Problem to work on
For the word "rendered", return each line of the data in which it occurs.

======== Listed entries ========

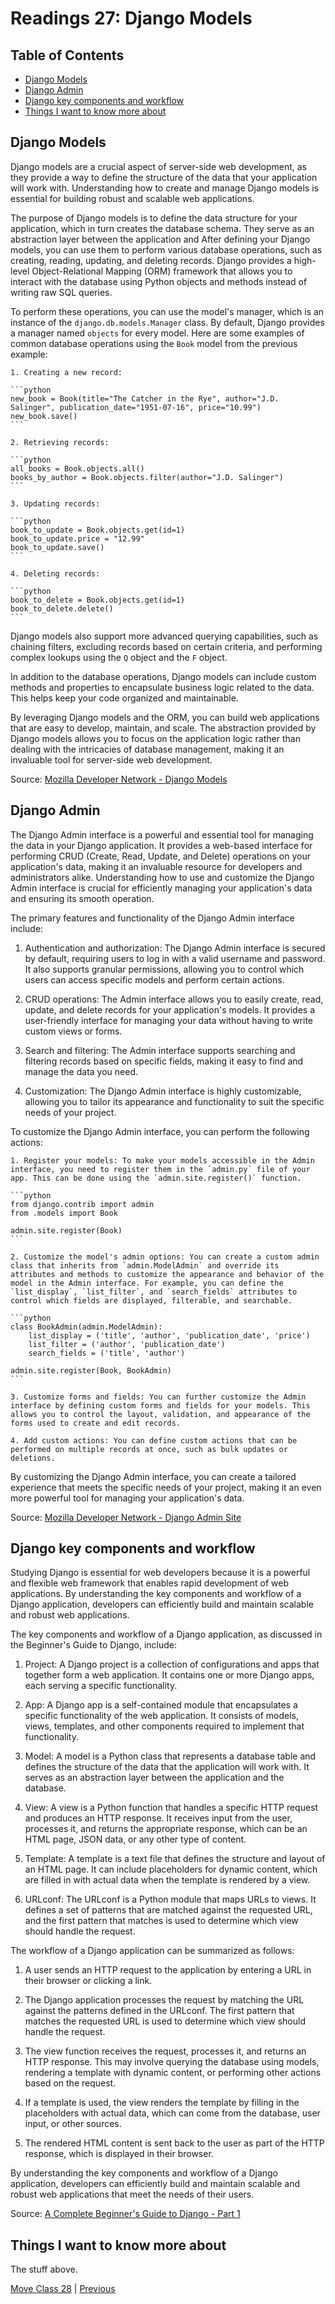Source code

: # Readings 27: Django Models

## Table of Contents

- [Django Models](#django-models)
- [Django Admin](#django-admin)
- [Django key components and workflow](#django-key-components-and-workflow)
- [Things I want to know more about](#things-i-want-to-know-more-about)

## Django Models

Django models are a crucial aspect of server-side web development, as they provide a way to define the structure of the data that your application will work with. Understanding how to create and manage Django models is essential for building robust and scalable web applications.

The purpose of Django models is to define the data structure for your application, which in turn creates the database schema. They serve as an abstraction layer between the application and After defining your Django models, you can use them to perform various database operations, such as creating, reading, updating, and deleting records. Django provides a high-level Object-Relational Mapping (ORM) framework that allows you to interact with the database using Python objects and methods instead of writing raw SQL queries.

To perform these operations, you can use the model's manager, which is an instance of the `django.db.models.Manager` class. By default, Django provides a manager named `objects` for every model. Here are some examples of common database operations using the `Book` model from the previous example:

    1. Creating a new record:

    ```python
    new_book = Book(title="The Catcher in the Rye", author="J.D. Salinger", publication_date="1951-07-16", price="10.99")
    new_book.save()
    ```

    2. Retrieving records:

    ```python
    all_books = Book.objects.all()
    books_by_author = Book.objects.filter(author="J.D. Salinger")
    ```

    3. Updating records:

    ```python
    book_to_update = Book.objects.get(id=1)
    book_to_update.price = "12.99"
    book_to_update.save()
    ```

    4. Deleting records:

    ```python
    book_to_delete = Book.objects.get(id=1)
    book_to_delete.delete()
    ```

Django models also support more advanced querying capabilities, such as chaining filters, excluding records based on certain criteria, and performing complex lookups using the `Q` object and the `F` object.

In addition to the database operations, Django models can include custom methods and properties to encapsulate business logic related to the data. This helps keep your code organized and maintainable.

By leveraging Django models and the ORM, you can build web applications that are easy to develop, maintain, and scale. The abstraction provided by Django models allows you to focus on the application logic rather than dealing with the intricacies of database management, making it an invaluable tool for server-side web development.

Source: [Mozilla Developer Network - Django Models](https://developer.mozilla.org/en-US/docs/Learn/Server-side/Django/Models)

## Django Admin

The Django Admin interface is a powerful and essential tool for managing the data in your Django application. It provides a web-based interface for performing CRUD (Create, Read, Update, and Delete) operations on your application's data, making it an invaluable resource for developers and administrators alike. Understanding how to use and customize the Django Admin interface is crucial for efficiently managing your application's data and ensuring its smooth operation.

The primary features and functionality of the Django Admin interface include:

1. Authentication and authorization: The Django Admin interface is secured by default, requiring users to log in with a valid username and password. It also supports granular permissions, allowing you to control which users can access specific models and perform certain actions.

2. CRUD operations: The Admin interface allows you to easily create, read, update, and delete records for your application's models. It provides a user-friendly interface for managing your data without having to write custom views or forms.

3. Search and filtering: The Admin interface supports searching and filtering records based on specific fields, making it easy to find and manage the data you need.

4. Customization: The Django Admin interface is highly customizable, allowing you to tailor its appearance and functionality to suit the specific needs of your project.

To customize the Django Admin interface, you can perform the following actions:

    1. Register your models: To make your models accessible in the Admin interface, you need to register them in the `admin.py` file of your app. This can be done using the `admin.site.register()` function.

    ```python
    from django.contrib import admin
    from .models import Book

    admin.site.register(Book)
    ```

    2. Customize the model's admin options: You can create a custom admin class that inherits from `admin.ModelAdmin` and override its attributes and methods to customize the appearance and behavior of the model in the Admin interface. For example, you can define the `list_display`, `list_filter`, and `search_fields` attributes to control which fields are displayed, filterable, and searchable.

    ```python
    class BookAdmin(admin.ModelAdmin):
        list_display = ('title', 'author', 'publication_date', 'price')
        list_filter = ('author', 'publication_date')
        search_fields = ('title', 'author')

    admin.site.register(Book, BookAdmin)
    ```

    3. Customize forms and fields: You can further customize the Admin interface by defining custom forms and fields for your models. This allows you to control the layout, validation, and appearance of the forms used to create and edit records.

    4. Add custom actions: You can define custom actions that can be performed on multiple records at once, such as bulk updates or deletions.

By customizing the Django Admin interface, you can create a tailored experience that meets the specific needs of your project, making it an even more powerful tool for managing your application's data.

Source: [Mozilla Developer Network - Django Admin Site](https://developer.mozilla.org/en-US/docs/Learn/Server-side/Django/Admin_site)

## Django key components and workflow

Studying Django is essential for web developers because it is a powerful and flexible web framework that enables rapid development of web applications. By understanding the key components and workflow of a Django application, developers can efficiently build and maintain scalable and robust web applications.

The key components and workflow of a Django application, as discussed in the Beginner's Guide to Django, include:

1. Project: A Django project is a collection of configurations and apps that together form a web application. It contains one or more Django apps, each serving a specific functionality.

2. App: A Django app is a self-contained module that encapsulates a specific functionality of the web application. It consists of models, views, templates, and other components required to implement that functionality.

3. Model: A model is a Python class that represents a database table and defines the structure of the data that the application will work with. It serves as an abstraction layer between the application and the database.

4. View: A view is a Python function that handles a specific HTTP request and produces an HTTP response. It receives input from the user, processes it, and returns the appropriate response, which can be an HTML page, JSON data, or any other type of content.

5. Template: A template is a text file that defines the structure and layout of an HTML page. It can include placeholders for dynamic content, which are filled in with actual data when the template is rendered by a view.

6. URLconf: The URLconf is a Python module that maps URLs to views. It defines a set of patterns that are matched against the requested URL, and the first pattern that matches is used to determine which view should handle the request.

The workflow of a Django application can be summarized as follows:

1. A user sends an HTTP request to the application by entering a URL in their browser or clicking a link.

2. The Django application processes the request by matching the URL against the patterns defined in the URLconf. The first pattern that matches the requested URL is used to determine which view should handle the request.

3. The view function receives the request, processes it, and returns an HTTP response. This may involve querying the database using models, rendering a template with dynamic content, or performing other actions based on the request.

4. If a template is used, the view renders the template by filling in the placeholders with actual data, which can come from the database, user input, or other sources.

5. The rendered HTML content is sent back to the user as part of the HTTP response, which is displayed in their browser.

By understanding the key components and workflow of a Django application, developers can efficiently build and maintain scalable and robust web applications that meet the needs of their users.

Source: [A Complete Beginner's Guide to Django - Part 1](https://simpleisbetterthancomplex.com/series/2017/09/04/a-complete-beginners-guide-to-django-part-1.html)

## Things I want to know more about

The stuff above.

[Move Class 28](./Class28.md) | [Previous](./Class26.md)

========
======== Listed entries ========

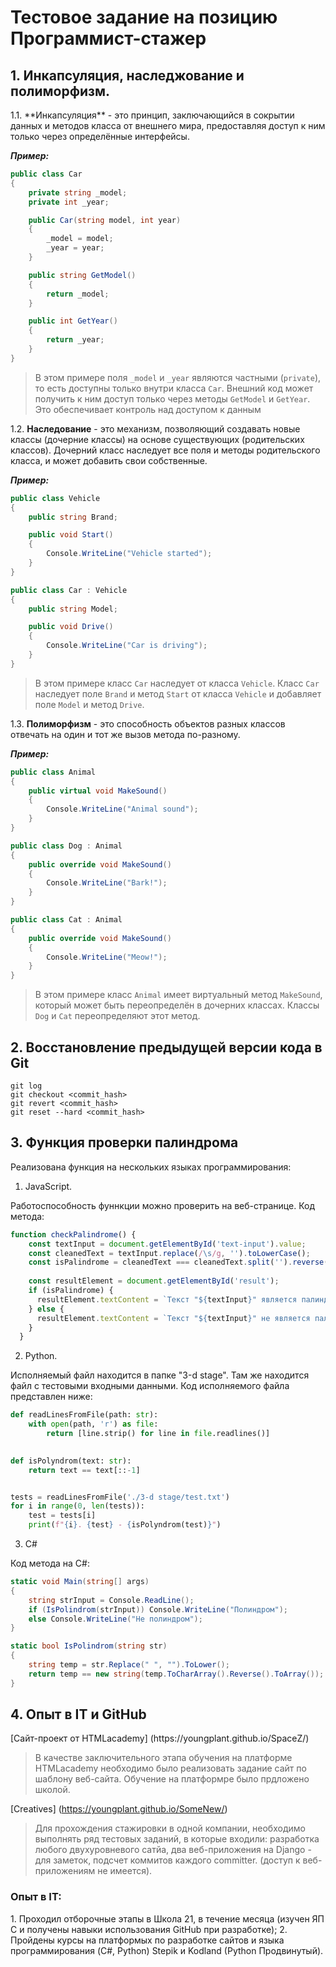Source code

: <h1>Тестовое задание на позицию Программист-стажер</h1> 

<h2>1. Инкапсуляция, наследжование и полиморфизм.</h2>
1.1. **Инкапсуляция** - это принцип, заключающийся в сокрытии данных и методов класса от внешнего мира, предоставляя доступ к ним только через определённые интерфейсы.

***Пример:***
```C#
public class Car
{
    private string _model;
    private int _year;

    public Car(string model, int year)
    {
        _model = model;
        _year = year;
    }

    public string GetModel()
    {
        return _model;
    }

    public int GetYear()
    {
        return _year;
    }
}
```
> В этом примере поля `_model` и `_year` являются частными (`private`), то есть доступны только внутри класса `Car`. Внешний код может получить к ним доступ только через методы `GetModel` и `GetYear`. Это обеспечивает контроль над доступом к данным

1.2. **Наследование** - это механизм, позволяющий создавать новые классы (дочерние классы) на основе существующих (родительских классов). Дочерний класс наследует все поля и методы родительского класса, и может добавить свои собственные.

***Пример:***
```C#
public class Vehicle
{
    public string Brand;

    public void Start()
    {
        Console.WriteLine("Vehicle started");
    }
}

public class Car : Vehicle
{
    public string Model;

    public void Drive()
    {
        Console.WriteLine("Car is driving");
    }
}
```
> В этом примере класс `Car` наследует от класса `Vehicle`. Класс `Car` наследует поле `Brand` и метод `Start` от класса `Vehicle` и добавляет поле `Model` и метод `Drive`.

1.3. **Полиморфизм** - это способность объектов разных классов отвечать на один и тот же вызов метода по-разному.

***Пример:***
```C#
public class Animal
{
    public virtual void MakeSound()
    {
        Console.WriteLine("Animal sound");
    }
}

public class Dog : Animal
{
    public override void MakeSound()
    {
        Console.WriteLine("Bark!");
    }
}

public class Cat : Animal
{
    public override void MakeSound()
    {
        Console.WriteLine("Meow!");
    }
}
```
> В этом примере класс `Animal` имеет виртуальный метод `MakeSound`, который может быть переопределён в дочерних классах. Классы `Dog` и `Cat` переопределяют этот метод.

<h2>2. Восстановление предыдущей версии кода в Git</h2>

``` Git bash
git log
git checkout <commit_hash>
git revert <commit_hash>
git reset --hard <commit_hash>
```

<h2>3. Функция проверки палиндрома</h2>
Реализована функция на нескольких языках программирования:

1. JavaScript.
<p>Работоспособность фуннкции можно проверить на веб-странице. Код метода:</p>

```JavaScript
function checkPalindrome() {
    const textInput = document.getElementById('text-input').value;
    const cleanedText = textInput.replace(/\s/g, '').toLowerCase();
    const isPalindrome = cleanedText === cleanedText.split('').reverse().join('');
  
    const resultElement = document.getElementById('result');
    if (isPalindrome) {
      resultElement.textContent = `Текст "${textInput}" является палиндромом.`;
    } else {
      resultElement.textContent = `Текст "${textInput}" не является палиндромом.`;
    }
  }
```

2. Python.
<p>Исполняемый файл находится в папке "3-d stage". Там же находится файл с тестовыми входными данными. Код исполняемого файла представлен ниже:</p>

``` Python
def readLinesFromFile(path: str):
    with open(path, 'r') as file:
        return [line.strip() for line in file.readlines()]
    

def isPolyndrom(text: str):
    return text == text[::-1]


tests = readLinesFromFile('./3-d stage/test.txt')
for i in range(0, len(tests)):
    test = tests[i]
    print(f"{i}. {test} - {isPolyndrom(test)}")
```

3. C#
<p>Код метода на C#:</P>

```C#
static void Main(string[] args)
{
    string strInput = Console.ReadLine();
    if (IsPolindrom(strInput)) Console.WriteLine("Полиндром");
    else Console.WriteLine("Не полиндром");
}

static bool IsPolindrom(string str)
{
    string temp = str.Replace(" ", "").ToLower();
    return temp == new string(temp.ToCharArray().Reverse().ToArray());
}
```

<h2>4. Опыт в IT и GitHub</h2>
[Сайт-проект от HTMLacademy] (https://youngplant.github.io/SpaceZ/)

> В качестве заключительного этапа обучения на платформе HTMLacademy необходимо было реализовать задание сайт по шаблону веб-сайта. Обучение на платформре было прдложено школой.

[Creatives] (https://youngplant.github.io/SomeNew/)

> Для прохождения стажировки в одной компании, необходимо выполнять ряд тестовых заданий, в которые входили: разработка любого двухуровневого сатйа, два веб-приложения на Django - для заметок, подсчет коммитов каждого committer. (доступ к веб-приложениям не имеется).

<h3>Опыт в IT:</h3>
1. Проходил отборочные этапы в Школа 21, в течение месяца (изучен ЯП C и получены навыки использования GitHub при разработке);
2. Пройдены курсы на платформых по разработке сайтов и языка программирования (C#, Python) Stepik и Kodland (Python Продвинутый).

========
======== Listed entries ========

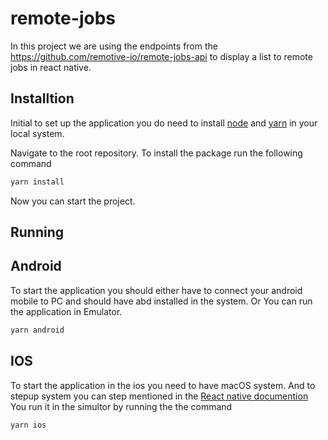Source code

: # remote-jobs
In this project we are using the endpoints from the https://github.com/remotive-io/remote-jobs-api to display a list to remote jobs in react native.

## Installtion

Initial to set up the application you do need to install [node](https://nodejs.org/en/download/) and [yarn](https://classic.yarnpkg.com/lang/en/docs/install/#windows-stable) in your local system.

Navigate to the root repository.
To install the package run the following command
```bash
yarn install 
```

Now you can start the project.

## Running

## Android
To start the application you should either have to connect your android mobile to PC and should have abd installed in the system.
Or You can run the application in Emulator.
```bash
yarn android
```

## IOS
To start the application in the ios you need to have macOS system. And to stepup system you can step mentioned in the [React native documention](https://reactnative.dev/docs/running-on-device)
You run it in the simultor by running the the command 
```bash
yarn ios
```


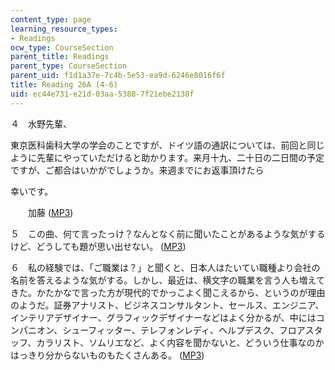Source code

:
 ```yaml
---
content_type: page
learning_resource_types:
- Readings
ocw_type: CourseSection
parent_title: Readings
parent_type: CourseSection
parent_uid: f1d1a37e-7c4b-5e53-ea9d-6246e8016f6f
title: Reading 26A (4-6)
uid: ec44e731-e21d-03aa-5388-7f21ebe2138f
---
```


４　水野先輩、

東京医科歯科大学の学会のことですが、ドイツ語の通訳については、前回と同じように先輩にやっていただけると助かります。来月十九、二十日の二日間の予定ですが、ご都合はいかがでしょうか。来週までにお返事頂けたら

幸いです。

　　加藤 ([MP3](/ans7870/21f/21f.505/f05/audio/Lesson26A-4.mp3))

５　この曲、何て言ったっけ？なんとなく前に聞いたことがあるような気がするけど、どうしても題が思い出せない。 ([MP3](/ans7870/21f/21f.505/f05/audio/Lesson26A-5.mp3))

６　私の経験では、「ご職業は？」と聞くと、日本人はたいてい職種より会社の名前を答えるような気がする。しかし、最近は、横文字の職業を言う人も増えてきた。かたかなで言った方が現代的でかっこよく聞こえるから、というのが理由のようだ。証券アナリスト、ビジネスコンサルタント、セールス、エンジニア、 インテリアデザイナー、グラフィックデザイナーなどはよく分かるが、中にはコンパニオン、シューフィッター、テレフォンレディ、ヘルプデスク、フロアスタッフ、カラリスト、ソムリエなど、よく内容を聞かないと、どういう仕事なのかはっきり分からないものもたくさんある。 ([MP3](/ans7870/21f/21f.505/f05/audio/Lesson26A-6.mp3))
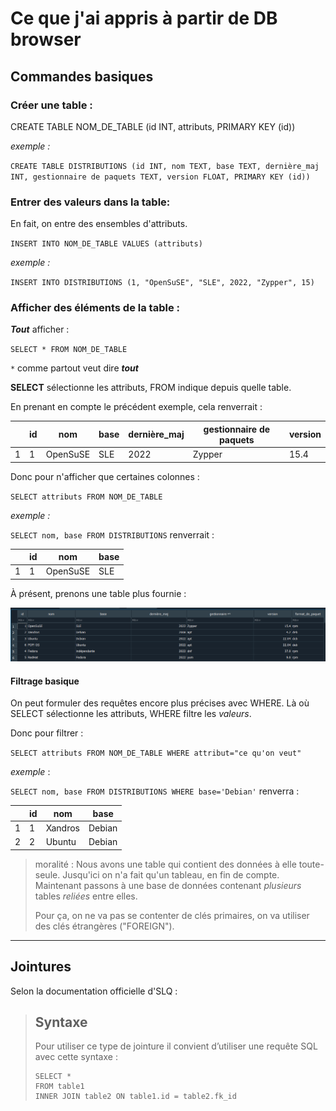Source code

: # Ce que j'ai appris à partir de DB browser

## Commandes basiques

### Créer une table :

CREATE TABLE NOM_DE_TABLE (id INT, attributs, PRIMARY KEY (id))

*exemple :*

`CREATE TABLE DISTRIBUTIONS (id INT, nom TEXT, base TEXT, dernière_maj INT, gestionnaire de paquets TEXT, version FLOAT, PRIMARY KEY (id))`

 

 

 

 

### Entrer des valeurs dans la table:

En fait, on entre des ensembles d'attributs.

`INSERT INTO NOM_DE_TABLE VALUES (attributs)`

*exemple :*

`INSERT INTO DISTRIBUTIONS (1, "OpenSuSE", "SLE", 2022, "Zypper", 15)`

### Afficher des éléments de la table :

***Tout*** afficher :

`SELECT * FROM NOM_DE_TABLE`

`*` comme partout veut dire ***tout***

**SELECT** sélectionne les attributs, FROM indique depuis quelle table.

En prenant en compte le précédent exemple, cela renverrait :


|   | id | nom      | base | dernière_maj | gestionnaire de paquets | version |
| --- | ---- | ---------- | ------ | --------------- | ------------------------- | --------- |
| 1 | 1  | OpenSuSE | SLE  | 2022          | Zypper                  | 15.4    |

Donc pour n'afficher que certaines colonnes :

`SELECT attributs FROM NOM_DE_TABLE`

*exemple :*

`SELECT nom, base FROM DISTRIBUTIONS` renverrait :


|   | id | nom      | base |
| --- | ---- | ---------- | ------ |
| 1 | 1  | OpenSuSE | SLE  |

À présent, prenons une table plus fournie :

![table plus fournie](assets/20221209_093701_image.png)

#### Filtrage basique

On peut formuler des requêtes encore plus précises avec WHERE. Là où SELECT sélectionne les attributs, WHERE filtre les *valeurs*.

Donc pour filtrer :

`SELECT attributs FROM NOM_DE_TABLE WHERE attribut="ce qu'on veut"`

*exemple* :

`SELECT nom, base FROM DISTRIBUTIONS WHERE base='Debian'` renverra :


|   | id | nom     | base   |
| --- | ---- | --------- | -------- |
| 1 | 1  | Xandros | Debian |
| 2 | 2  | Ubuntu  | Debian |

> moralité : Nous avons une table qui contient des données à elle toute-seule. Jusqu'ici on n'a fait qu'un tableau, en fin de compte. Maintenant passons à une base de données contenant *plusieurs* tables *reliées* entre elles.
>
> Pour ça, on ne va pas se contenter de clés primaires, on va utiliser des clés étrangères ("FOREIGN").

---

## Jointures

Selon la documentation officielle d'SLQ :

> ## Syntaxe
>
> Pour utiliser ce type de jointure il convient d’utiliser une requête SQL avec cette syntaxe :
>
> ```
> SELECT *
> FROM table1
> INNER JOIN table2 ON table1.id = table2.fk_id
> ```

========

Solution below
5. Template: A template is a text file that defines the structure and layout of an HTML page. It can include placeholders for dynamic content, which are filled in with actual data when the template is rendered by a view.
5. The rendered HTML content is sent back to the user as part of the HTTP response, which is displayed in their browser.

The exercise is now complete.